Assignment
Below are some entries; report how many of their lines contain the word "Universal", giving nothing besides the number.

Working data

__________________________________________________

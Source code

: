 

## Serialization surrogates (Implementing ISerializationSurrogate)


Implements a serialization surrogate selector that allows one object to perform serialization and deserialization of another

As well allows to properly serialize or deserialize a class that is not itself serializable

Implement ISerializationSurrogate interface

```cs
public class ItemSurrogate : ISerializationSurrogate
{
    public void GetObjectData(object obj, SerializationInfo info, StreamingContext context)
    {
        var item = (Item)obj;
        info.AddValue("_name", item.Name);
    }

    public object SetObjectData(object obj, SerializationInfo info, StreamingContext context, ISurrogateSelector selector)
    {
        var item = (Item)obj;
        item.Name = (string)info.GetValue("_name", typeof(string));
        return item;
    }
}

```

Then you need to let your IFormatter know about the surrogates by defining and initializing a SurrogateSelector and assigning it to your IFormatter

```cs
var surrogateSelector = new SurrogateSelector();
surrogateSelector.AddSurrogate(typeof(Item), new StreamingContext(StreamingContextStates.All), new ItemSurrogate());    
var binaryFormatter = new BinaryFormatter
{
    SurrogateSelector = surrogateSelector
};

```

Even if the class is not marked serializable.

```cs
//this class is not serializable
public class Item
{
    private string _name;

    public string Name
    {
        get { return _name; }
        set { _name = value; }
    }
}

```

__________________________________________________

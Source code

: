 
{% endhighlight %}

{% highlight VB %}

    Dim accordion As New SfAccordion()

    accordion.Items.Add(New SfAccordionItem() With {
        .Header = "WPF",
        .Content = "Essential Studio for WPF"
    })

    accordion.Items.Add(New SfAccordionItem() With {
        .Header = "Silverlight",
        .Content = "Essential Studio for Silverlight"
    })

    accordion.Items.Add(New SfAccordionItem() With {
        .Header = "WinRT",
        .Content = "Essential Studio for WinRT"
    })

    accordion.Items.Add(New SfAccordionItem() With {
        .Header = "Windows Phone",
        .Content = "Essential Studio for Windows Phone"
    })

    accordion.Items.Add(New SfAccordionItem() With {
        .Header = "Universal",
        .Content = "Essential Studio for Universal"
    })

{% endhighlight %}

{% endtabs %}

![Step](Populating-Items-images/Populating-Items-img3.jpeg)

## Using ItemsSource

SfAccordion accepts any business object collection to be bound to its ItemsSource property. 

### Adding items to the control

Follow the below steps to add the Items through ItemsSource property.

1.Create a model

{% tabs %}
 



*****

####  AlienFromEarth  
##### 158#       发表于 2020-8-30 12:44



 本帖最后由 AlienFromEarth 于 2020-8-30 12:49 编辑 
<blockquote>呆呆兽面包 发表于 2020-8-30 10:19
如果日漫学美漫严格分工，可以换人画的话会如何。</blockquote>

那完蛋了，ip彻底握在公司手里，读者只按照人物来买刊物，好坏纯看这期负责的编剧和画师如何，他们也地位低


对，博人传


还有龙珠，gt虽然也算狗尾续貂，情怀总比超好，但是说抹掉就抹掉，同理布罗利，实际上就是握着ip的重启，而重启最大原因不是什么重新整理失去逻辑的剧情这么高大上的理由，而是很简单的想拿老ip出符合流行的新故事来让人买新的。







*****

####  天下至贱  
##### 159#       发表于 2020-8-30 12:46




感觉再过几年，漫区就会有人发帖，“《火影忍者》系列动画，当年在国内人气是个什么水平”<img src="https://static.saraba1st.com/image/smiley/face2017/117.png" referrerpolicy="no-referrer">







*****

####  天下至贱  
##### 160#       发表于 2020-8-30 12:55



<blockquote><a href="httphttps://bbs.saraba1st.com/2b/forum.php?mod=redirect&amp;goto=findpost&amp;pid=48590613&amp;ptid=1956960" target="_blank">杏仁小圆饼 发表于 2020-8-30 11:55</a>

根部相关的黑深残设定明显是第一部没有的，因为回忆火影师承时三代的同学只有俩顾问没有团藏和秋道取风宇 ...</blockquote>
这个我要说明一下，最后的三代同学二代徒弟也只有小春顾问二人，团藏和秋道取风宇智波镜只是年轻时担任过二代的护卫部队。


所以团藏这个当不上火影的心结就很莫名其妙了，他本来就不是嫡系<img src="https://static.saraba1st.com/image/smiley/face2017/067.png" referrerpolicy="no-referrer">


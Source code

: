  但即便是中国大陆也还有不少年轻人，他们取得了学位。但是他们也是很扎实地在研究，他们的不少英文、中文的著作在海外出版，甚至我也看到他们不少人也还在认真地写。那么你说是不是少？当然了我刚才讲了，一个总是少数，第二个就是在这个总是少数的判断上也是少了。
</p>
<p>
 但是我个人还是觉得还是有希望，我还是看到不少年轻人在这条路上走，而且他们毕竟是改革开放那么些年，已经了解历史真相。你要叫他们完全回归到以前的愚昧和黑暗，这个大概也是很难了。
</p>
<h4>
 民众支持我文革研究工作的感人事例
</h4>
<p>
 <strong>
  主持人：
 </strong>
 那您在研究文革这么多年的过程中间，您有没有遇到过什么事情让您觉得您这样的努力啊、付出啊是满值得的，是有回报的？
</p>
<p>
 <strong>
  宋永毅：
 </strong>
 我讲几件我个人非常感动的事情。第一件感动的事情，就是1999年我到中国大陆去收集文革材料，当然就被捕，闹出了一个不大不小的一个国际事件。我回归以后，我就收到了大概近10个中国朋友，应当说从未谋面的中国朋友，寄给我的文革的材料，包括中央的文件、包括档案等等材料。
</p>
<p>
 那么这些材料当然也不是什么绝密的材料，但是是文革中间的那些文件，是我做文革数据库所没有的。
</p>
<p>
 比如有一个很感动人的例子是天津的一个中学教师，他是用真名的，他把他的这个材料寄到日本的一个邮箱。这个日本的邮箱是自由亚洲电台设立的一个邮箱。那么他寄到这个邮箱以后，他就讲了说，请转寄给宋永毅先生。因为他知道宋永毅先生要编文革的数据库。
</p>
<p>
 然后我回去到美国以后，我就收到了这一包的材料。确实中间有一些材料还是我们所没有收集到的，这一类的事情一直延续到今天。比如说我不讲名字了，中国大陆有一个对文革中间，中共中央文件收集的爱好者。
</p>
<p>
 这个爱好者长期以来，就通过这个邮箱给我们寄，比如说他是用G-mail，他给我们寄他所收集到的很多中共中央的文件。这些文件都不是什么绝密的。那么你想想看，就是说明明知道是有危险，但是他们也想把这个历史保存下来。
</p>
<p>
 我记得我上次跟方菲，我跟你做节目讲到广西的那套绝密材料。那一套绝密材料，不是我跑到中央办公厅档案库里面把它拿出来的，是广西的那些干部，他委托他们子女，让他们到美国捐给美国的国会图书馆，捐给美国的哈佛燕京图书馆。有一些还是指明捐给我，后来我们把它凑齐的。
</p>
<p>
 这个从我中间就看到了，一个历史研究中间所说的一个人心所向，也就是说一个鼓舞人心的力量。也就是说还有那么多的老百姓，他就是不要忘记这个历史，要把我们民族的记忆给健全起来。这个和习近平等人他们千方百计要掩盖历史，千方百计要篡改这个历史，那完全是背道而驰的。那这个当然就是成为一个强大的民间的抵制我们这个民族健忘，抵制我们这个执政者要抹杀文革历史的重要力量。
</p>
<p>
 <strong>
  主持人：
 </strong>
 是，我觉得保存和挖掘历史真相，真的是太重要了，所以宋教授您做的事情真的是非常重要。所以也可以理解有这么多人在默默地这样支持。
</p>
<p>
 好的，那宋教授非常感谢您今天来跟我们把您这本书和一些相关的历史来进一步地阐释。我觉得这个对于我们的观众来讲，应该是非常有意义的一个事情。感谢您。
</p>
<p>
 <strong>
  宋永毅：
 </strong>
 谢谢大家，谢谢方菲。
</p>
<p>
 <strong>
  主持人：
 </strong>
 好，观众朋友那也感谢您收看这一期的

__________________________________________________

Exercise answer
2